# Exercise aim
Count the lines below that hold "project". Give the number without comment.

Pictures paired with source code
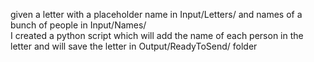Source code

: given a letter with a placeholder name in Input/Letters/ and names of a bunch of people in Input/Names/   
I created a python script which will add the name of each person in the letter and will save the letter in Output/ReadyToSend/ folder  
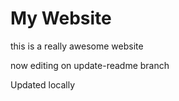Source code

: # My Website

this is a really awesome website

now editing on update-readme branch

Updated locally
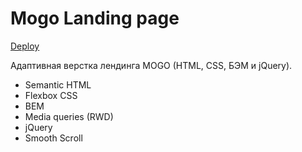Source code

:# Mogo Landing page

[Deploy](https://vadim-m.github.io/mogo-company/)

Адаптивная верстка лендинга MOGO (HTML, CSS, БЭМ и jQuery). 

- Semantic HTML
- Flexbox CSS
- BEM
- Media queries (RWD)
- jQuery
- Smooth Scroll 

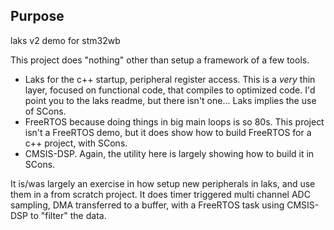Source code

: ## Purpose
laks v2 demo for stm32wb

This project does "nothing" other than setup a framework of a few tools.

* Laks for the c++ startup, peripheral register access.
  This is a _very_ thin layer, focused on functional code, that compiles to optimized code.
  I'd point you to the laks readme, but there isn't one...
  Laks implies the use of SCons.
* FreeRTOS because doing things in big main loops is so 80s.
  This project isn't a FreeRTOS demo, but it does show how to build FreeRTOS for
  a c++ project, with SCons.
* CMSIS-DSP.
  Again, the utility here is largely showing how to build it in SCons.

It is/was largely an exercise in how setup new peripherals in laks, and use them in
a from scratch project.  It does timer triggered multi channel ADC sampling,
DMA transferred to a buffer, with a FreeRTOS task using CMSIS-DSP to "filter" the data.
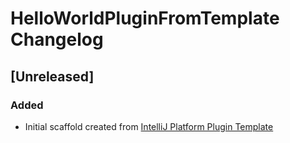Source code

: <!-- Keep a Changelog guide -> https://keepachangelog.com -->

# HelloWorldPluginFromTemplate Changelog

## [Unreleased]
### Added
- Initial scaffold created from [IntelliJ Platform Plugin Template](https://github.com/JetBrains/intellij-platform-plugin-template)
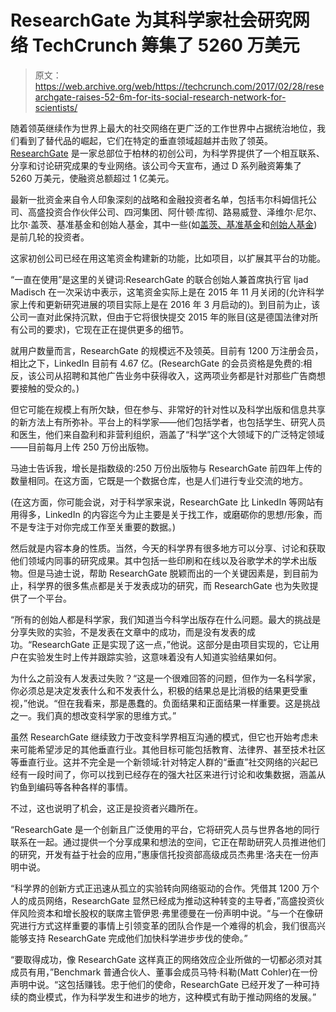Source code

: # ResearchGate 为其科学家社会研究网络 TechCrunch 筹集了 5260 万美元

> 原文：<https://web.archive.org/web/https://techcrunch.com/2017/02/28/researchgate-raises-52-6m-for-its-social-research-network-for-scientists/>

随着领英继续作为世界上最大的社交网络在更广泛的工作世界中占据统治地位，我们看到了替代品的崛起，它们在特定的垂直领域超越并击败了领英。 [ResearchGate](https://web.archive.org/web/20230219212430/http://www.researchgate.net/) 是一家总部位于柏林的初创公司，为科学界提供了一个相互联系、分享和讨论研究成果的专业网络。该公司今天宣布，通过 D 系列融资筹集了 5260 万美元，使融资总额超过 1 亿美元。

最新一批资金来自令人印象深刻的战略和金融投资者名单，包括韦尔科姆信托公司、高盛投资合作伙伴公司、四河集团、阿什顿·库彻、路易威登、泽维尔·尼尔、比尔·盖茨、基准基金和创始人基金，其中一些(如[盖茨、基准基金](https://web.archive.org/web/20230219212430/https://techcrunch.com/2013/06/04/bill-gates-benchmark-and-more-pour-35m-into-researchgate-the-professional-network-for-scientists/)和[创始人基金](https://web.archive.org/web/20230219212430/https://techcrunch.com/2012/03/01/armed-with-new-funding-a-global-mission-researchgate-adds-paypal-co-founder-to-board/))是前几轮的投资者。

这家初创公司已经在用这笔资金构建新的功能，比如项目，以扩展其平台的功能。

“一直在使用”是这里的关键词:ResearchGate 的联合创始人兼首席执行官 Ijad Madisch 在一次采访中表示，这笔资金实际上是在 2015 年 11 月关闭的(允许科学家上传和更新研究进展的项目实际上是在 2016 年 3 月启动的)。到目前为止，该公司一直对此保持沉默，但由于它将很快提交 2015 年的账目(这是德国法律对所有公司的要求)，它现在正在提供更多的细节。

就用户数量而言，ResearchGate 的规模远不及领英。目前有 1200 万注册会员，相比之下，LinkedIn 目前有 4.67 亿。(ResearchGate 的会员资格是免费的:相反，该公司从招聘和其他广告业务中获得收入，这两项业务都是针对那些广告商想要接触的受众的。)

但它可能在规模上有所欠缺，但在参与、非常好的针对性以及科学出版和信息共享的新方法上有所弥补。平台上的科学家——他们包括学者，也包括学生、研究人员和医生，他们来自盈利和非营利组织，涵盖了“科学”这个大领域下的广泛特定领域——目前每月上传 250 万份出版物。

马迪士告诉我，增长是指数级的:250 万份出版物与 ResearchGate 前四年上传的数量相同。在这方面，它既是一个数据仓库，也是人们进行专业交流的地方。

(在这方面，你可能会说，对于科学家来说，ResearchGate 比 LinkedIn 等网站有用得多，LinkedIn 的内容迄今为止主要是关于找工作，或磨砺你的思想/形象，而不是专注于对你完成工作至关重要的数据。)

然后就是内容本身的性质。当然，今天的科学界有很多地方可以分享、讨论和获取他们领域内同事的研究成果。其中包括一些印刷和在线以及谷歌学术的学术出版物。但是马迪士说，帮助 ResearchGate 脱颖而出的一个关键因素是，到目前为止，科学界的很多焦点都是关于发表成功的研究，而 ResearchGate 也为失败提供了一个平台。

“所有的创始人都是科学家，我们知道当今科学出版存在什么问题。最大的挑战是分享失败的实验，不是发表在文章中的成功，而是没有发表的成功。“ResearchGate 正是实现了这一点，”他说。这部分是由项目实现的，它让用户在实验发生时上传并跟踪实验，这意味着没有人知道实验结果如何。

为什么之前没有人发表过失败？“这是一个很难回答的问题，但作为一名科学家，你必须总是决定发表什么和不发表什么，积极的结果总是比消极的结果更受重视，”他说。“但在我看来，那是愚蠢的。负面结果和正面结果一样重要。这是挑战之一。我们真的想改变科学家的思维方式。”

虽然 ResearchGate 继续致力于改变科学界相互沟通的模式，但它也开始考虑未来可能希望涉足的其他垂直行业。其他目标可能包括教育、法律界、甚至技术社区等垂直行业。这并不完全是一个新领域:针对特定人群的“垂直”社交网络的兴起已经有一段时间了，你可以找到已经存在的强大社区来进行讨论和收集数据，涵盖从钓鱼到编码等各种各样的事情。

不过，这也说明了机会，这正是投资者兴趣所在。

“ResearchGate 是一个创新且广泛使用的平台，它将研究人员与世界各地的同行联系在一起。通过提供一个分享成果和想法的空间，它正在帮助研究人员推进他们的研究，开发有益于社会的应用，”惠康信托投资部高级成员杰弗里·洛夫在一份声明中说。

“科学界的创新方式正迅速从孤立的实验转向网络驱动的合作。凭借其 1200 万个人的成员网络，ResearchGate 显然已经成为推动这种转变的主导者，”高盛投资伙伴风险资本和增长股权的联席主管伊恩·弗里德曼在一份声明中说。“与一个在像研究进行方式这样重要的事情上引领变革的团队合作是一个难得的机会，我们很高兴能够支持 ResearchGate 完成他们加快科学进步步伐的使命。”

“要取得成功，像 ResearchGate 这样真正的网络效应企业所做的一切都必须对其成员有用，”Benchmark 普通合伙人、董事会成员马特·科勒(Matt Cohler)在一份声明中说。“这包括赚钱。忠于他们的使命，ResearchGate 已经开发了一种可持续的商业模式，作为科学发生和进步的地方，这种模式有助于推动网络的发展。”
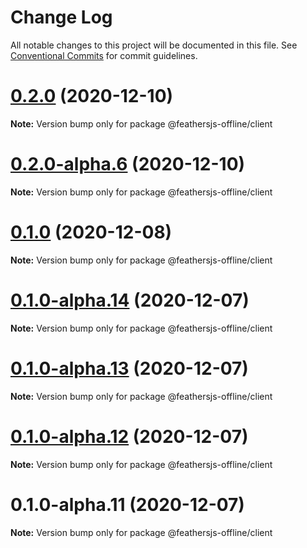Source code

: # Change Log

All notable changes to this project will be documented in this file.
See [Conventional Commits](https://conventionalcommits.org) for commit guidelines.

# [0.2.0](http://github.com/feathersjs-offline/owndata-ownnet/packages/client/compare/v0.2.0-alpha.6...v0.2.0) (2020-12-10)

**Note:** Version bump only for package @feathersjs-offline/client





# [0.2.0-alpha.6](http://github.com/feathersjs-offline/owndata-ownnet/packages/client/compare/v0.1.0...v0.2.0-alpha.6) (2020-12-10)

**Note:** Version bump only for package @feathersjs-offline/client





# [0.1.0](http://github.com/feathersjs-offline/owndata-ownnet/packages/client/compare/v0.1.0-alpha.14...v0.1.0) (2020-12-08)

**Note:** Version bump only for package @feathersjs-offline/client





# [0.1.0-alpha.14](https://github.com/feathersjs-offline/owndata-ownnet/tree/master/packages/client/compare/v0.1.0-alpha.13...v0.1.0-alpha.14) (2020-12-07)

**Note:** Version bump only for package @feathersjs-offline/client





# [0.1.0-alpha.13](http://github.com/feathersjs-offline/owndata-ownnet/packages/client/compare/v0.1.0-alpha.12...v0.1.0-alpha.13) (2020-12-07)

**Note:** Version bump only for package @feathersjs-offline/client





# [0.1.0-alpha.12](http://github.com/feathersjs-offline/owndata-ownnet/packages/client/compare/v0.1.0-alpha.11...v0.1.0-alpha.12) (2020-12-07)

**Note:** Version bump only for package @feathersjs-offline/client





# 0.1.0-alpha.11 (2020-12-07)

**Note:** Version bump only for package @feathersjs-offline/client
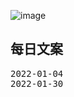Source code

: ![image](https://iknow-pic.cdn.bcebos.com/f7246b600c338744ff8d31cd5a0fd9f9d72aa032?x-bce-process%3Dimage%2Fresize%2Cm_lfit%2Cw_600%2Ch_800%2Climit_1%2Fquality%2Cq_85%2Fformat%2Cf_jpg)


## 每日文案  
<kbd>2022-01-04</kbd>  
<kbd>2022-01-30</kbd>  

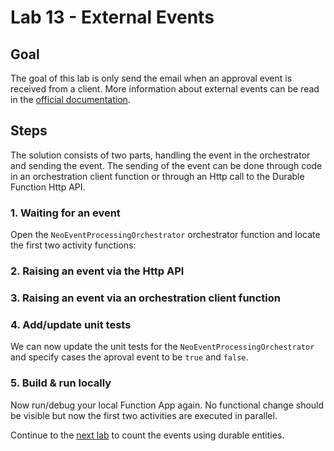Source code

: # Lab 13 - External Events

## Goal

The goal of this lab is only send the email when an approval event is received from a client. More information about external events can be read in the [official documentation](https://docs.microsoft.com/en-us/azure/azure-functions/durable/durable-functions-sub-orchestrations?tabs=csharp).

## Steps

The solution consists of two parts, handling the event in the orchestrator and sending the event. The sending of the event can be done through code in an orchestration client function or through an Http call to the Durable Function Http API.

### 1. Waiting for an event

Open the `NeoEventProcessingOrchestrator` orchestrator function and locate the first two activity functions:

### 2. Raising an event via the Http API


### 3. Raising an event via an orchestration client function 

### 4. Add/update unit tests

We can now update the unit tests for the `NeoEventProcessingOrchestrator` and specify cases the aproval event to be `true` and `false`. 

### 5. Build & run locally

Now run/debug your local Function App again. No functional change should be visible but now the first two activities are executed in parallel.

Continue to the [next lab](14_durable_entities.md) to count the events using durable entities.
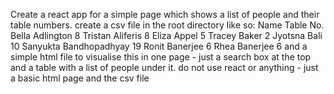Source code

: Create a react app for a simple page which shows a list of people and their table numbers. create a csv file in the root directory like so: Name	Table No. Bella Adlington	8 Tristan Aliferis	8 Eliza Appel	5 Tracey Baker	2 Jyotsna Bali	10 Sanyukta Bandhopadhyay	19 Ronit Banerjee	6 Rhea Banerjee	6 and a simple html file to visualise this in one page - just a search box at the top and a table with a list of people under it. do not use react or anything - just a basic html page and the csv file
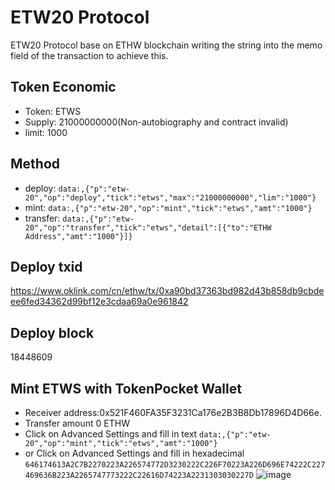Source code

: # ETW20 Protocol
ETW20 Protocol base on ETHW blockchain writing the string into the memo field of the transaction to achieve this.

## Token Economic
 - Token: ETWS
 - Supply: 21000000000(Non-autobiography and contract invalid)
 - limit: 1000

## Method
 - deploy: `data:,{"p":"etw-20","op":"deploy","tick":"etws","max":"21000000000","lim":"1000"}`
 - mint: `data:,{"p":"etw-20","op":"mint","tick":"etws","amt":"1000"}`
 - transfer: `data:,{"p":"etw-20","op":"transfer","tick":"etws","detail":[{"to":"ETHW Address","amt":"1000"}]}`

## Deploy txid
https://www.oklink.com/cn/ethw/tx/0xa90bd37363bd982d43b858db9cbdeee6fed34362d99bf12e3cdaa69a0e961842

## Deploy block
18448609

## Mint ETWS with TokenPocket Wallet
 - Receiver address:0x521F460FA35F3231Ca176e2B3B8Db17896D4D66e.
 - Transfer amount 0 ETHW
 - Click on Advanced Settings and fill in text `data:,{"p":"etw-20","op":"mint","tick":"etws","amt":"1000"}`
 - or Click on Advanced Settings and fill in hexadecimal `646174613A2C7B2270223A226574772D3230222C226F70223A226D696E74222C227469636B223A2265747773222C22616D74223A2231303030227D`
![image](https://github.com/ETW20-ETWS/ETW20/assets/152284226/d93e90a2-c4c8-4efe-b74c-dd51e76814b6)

# Exercise answer
5